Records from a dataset

━━━━━━

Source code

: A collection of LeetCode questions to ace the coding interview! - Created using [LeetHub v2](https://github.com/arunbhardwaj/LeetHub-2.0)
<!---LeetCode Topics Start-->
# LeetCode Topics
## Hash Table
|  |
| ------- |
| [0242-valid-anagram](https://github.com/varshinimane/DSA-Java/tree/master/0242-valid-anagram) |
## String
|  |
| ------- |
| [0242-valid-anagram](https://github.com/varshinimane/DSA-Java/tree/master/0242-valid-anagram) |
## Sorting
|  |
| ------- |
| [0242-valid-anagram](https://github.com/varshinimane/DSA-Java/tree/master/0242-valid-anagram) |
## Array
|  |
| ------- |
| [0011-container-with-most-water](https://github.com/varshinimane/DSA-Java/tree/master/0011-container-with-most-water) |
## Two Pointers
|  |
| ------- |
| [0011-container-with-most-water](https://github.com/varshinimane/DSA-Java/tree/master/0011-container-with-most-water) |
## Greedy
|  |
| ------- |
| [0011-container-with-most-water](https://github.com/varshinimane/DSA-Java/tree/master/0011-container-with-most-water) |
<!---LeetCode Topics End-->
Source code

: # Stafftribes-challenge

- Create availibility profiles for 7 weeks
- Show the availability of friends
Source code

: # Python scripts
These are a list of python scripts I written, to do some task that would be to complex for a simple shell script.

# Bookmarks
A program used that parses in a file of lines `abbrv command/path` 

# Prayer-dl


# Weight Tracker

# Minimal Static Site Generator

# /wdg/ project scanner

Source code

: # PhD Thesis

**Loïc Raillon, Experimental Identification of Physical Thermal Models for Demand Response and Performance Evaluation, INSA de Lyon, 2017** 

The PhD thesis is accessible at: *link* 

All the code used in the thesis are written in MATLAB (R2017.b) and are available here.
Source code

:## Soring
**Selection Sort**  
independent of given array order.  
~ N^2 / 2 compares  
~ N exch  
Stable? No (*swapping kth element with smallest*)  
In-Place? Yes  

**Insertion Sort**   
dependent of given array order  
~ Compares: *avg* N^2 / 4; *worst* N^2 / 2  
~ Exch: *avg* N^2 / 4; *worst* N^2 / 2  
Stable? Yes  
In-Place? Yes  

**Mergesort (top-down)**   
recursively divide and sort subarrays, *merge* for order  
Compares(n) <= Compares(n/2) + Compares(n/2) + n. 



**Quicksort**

━━━━━━

### Task directions
Transcribe all of the records exactly.

### Output for this exercise
Source code

: A collection of LeetCode questions to ace the coding interview! - Created using [LeetHub v2](https://github.com/arunbhardwaj/LeetHub-2.0)
<!---LeetCode Topics Start-->
# LeetCode Topics
## Hash Table
|  |
| ------- |
| [0242-valid-anagram](https://github.com/varshinimane/DSA-Java/tree/master/0242-valid-anagram) |
## String
|  |
| ------- |
| [0242-valid-anagram](https://github.com/varshinimane/DSA-Java/tree/master/0242-valid-anagram) |
## Sorting
|  |
| ------- |
| [0242-valid-anagram](https://github.com/varshinimane/DSA-Java/tree/master/0242-valid-anagram) |
## Array
|  |
| ------- |
| [0011-container-with-most-water](https://github.com/varshinimane/DSA-Java/tree/master/0011-container-with-most-water) |
## Two Pointers
|  |
| ------- |
| [0011-container-with-most-water](https://github.com/varshinimane/DSA-Java/tree/master/0011-container-with-most-water) |
## Greedy
|  |
| ------- |
| [0011-container-with-most-water](https://github.com/varshinimane/DSA-Java/tree/master/0011-container-with-most-water) |
<!---LeetCode Topics End-->
Source code

: # Stafftribes-challenge

- Create availibility profiles for 7 weeks
- Show the availability of friends
Source code

: # Python scripts
These are a list of python scripts I written, to do some task that would be to complex for a simple shell script.

# Bookmarks
A program used that parses in a file of lines `abbrv command/path` 

# Prayer-dl


# Weight Tracker

# Minimal Static Site Generator

# /wdg/ project scanner

Source code

: # PhD Thesis

**Loïc Raillon, Experimental Identification of Physical Thermal Models for Demand Response and Performance Evaluation, INSA de Lyon, 2017** 

The PhD thesis is accessible at: *link* 

All the code used in the thesis are written in MATLAB (R2017.b) and are available here.
Source code

:## Soring
**Selection Sort**  
independent of given array order.  
~ N^2 / 2 compares  
~ N exch  
Stable? No (*swapping kth element with smallest*)  
In-Place? Yes  

**Insertion Sort**   
dependent of given array order  
~ Compares: *avg* N^2 / 4; *worst* N^2 / 2  
~ Exch: *avg* N^2 / 4; *worst* N^2 / 2  
Stable? Yes  
In-Place? Yes  

**Mergesort (top-down)**   
recursively divide and sort subarrays, *merge* for order  
Compares(n) <= Compares(n/2) + Compares(n/2) + n. 



**Quicksort**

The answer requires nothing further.